“Put on therefore, as the elect of God, holy and beloved, bowels of mercies, kindness, humbleness of mind, meekness, longsuffering; Forbearing one another, and forgiving one another, if any man have a quarrel against any: even as Christ forgave you, so also do ye. And above all these things put on charity, which is the bond of perfectness.” Colossians 3:12-14
Have you ever been beat up by another Christian? Not necessarily physically but emotionally or spiritually.
Dr R. L. Hymers tells of a story that he observed as a young man. It would almost be humorous if it wasn’t so sad.
“Once I saw the pastor of a large church in the Southern Baptist Convention sitting with tears running down his face, his head in his hands, rocking back and forth and sobbing, while seated in the pastor’s chair behind the pulpit.

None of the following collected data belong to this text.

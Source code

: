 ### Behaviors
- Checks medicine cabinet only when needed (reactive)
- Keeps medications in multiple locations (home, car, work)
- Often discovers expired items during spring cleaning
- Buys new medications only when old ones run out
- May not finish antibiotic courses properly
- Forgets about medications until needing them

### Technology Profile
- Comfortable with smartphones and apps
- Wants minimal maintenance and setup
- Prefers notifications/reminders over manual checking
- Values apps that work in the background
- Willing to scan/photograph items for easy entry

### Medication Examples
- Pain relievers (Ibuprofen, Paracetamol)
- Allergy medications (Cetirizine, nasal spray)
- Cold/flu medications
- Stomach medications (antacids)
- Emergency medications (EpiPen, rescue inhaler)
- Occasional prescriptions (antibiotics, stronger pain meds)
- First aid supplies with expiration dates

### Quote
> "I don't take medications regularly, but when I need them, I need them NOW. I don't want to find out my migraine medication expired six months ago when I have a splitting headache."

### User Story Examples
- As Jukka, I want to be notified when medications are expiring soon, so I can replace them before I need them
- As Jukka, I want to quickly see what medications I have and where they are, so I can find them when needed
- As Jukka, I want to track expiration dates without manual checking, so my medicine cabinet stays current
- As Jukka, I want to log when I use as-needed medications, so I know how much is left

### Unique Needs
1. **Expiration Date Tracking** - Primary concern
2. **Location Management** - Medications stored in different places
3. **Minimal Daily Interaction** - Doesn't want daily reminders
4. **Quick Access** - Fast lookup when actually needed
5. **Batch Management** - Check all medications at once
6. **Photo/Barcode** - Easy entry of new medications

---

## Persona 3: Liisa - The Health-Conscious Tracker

Before him, hundreds of people cursed one another with foul language, and some even threw hymnbooks across the aisles at each other. People cursed one another. Three men grabbed a church leader and threw him on the sidewalk in front of the church, taking him by the throat, and beating his head against the pavement. When he was unconscious, they rifled his pockets and took away his key to the church building. This was done at 11:00 AM on a Sunday morning, during the morning worship service. I saw it with my own eyes as a seventeen-year-old boy. All of these people had made “decisions.” All of them had said a sinner’s prayer, gone forward, or lifted their hand. But how many of them could have been converted? Even then it seemed impossible to me that real Christians could behave in such an utterly indecent fashion in the house of God, if they had anything in the way of the new birth.”

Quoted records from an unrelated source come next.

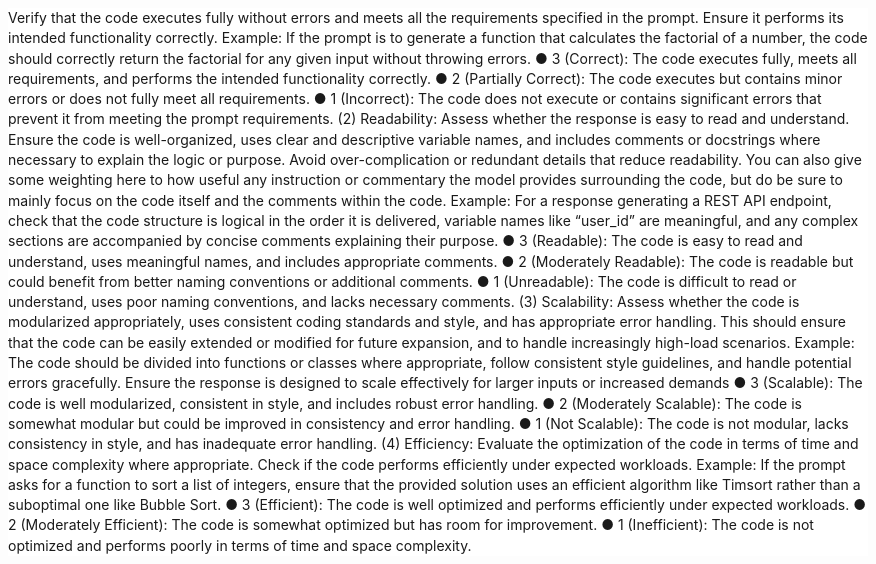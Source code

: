 Verify that the code executes fully without errors and meets all the requirements specified in the prompt.
Ensure it performs its intended functionality correctly.
Example: If the prompt is to generate a function that calculates the factorial of a number, the code should
correctly return the factorial for any given input without throwing errors.
● 3 (Correct): The code executes fully, meets all requirements, and performs the intended functionality
correctly.
● 2 (Partially Correct): The code executes but contains minor errors or does not fully meet all
requirements.
● 1 (Incorrect): The code does not execute or contains significant errors that prevent it from meeting the
prompt requirements.
(2) Readability:
Assess whether the response is easy to read and understand. Ensure the code is well-organized, uses clear
and descriptive variable names, and includes comments or docstrings where necessary to explain the logic or
purpose. Avoid over-complication or redundant details that reduce readability.
You can also give some weighting here to how useful any instruction or commentary the model provides
surrounding the code, but do be sure to mainly focus on the code itself and the comments within the
code.
Example: For a response generating a REST API endpoint, check that the code structure is logical in the
order it is delivered, variable names like “user_id” are meaningful, and any complex sections are accompanied
by concise comments explaining their purpose.
● 3 (Readable): The code is easy to read and understand, uses meaningful names, and includes
appropriate comments.
● 2 (Moderately Readable): The code is readable but could benefit from better naming conventions or
additional comments.
● 1 (Unreadable): The code is difficult to read or understand, uses poor naming conventions, and lacks
necessary comments.
(3) Scalability:
Assess whether the code is modularized appropriately, uses consistent coding standards and style, and has
appropriate error handling. This should ensure that the code can be easily extended or modified for future
expansion, and to handle increasingly high-load scenarios.
Example: The code should be divided into functions or classes where appropriate, follow consistent style
guidelines, and handle potential errors gracefully. Ensure the response is designed to scale effectively for
larger inputs or increased demands
● 3 (Scalable): The code is well modularized, consistent in style, and includes robust error handling.
● 2 (Moderately Scalable): The code is somewhat modular but could be improved in consistency and
error handling.
● 1 (Not Scalable): The code is not modular, lacks consistency in style, and has inadequate error
handling.
(4) Efficiency:
Evaluate the optimization of the code in terms of time and space complexity where appropriate. Check if the
code performs efficiently under expected workloads.
Example: If the prompt asks for a function to sort a list of integers, ensure that the provided solution uses an
efficient algorithm like Timsort rather than a suboptimal one like Bubble Sort.
● 3 (Efficient): The code is well optimized and performs efficiently under expected workloads.
● 2 (Moderately Efficient): The code is somewhat optimized but has room for improvement.
● 1 (Inefficient): The code is not optimized and performs poorly in terms of time and space complexity.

John Newton, Anglican Pastor and author of the hymn Amazing Grace gave the following counsel concerning controversies’.
“In a little while you will meet in heaven; he will then be dearer to you than the nearest friend you have upon earth is to you now. Anticipate that period in your thoughts; and though you may find it necessary to oppose his errors, view him personally as a kindred soul, with whom you are to be happy in Christ forever…But if you look upon him as an unconverted person, in a state of enmity against God and his grace (a supposition which, without good evidence, you should be very unwilling to admit), he is a more proper object of your compassion than of your anger.”

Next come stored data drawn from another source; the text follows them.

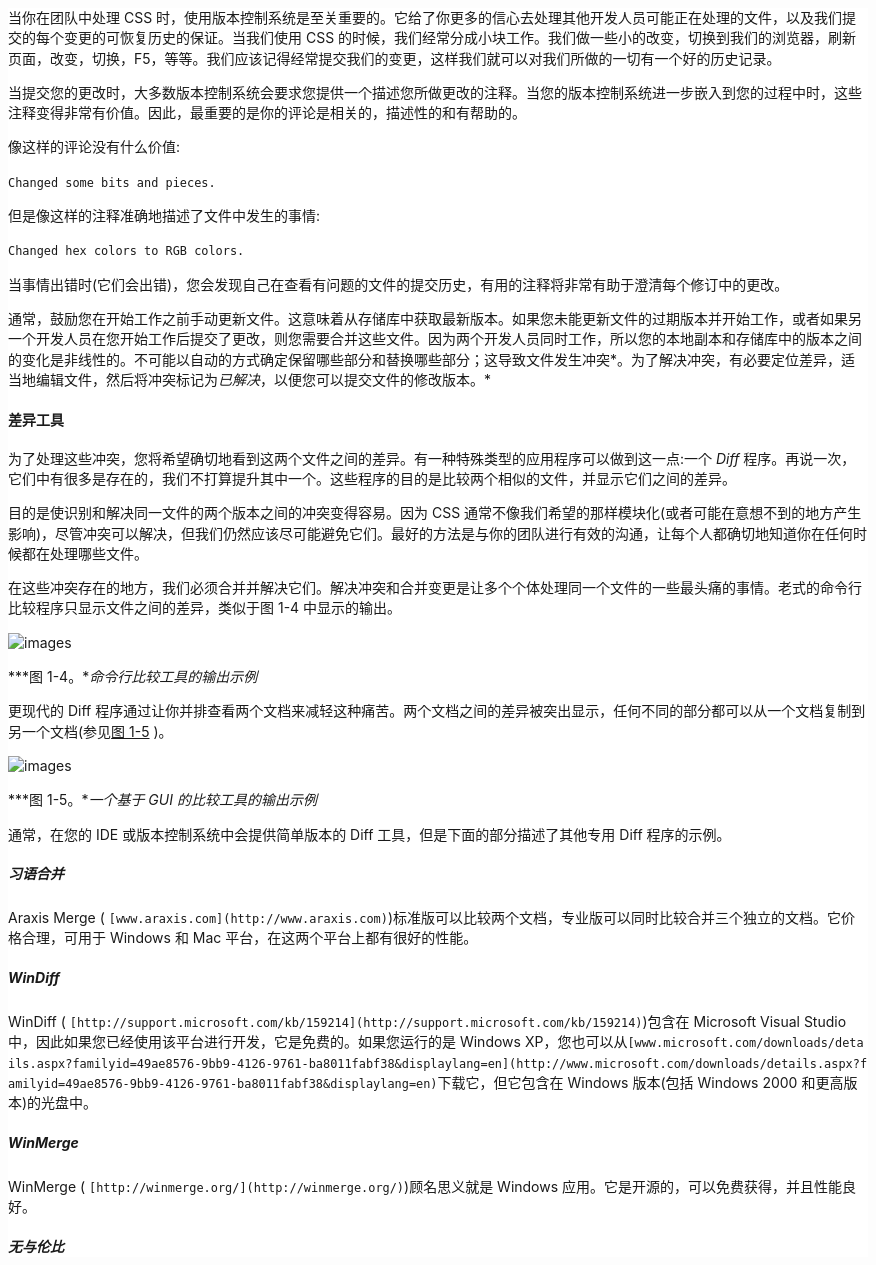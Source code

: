 当你在团队中处理 CSS 时，使用版本控制系统是至关重要的。它给了你更多的信心去处理其他开发人员可能正在处理的文件，以及我们提交的每个变更的可恢复历史的保证。当我们使用 CSS 的时候，我们经常分成小块工作。我们做一些小的改变，切换到我们的浏览器，刷新页面，改变，切换，F5，等等。我们应该记得经常提交我们的变更，这样我们就可以对我们所做的一切有一个好的历史记录。

当提交您的更改时，大多数版本控制系统会要求您提供一个描述您所做更改的注释。当您的版本控制系统进一步嵌入到您的过程中时，这些注释变得非常有价值。因此，最重要的是你的评论是相关的，描述性的和有帮助的。

像这样的评论没有什么价值:

`Changed some bits and pieces.`

但是像这样的注释准确地描述了文件中发生的事情:

`Changed hex colors to RGB colors.`

当事情出错时(它们会出错)，您会发现自己在查看有问题的文件的提交历史，有用的注释将非常有助于澄清每个修订中的更改。

通常，鼓励您在开始工作之前手动更新文件。这意味着从存储库中获取最新版本。如果您未能更新文件的过期版本并开始工作，或者如果另一个开发人员在您开始工作后提交了更改，则您需要合并这些文件。因为两个开发人员同时工作，所以您的本地副本和存储库中的版本之间的变化是非线性的。不可能以自动的方式确定保留哪些部分和替换哪些部分；这导致文件发生冲突*。为了解决冲突，有必要定位差异，适当地编辑文件，然后将冲突标记为*已解决*，以便您可以提交文件的修改版本。*

#### 差异工具

为了处理这些冲突，您将希望确切地看到这两个文件之间的差异。有一种特殊类型的应用程序可以做到这一点:一个 *Diff* 程序。再说一次，它们中有很多是存在的，我们不打算提升其中一个。这些程序的目的是比较两个相似的文件，并显示它们之间的差异。

目的是使识别和解决同一文件的两个版本之间的冲突变得容易。因为 CSS 通常不像我们希望的那样模块化(或者可能在意想不到的地方产生影响)，尽管冲突可以解决，但我们仍然应该尽可能避免它们。最好的方法是与你的团队进行有效的沟通，让每个人都确切地知道你在任何时候都在处理哪些文件。

在这些冲突存在的地方，我们必须合并并解决它们。解决冲突和合并变更是让多个个体处理同一个文件的一些最头痛的事情。老式的命令行比较程序只显示文件之间的差异，类似于图 1-4 中显示的输出。

![images](images/0104.jpg)

***图 1-4。**命令行比较工具的输出示例*

更现代的 Diff 程序通过让你并排查看两个文档来减轻这种痛苦。两个文档之间的差异被突出显示，任何不同的部分都可以从一个文档复制到另一个文档(参见[图 1-5](#fig_1_5) )。

![images](images/0105.jpg)

***图 1-5。**一个基于 GUI 的比较工具的输出示例*

通常，在您的 IDE 或版本控制系统中会提供简单版本的 Diff 工具，但是下面的部分描述了其他专用 Diff 程序的示例。

##### 习语合并

Araxis Merge ( `[www.araxis.com](http://www.araxis.com)`)标准版可以比较两个文档，专业版可以同时比较合并三个独立的文档。它价格合理，可用于 Windows 和 Mac 平台，在这两个平台上都有很好的性能。

##### WinDiff

WinDiff ( `[http://support.microsoft.com/kb/159214](http://support.microsoft.com/kb/159214)`)包含在 Microsoft Visual Studio 中，因此如果您已经使用该平台进行开发，它是免费的。如果您运行的是 Windows XP，您也可以从`[www.microsoft.com/downloads/details.aspx?familyid=49ae8576-9bb9-4126-9761-ba8011fabf38&displaylang=en](http://www.microsoft.com/downloads/details.aspx?familyid=49ae8576-9bb9-4126-9761-ba8011fabf38&displaylang=en)`下载它，但它包含在 Windows 版本(包括 Windows 2000 和更高版本)的光盘中。

##### WinMerge

WinMerge ( `[http://winmerge.org/](http://winmerge.org/)`)顾名思义就是 Windows 应用。它是开源的，可以免费获得，并且性能良好。

##### 无与伦比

“But you know who has made you to differ. If God, in his sovereign pleasure, had so appointed, you might have been as he is now; and he, instead of you, might have been set for the defense of the gospel. You were both equally blind by nature. If you attend to this, you will not reproach or hate him, because the Lord has been pleased to open your eyes, and not his.”
“Whatever it be that makes us trust in ourselves that we are comparatively wise or good, so as to treat those with contempt who do not subscribe to our doctrines, or follow our party, is a proof and fruit of a self-righteous spirit. Self-righteousness can feed upon doctrines as well as upon works…”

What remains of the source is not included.